EXTRACTED ENTRIES Block Start

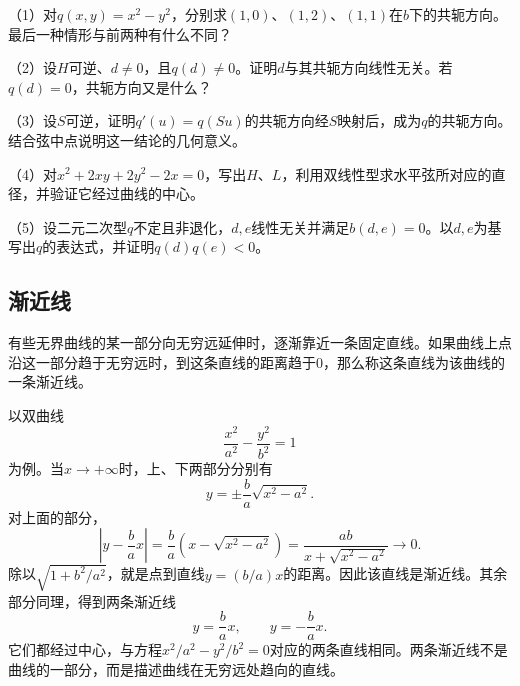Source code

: \begin{exercise}
\mbox{}

\begin{samepage}
（1）对\(q(x,y)=x^2-y^2\)，分别求\((1,0)\)、\((1,2)\)、\((1,1)\)在\(b\)下的共轭方向。最后一种情形与前两种有什么不同？
\par
\end{samepage}

\begin{samepage}
（2）设\(H\)可逆、\(d\ne0\)，且\(q(d)\ne0\)。证明\(d\)与其共轭方向线性无关。若\(q(d)=0\)，共轭方向又是什么？
\par
\end{samepage}

\begin{samepage}
（3）设\(S\)可逆，证明\(q'(u)=q(Su)\)的共轭方向经\(S\)映射后，成为\(q\)的共轭方向。结合弦中点说明这一结论的几何意义。
\par
\end{samepage}

\begin{samepage}
（4）对\(x^2+2xy+2y^2-2x=0\)，写出\(H\)、\(L\)，利用双线性型求水平弦所对应的直径，并验证它经过曲线的中心。
\par
\end{samepage}

\begin{samepage}
（5）设二元二次型\(q\)不定且非退化，\(d,e\)线性无关并满足\(b(d,e)=0\)。以\(d,e\)为基写出\(q\)的表达式，并证明\(q(d)q(e)<0\)。
\par
\end{samepage}
\end{exercise}

\newpage
\subsection{渐近线}
\label{subsec:quadratic-asymptotes}

有些无界曲线的某一部分向无穷远延伸时，逐渐靠近一条固定直线。如果曲线上点沿这一部分趋于无穷远时，到这条直线的距离趋于\(0\)，那么称这条直线为该曲线的一条{\heiti{}渐近线}。

以双曲线
\begin{equation*}
    \frac{x^2}{a^2}-\frac{y^2}{b^2}=1
\end{equation*}
为例。当\(x\to+\infty\)时，上、下两部分分别有
\begin{equation*}
    y=\pm\frac ba\sqrt{x^2-a^2} .
\end{equation*}
对上面的部分，
\begin{equation*}
    \left|y-\frac bax\right|
    =\frac ba\left(x-\sqrt{x^2-a^2}\right)
    =\frac{ab}{x+\sqrt{x^2-a^2}}\longrightarrow0 .
\end{equation*}
除以\(\sqrt{1+b^2/a^2}\)，就是点到直线\(y=(b/a)x\)的距离。因此该直线是渐近线。其余部分同理，得到两条渐近线
\begin{equation}\label{eq:quadratic-hyperbola-asymptotes}
    y=\frac bax , \qquad y=-\frac bax .
\end{equation}
它们都经过中心，与方程\(x^2/a^2-y^2/b^2=0\)对应的两条直线相同。两条渐近线不是曲线的一部分，而是描述曲线在无穷远处趋向的直线。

EXTRACTED ENTRIES Block End

- _PROBLEM REQUIREMENTS_:
Scan the data above and copy every line with "quadratic" in it.

- _EXPECTED ANSWER_:
\label{subsec:quadratic-asymptotes}
\begin{equation}\label{eq:quadratic-hyperbola-asymptotes}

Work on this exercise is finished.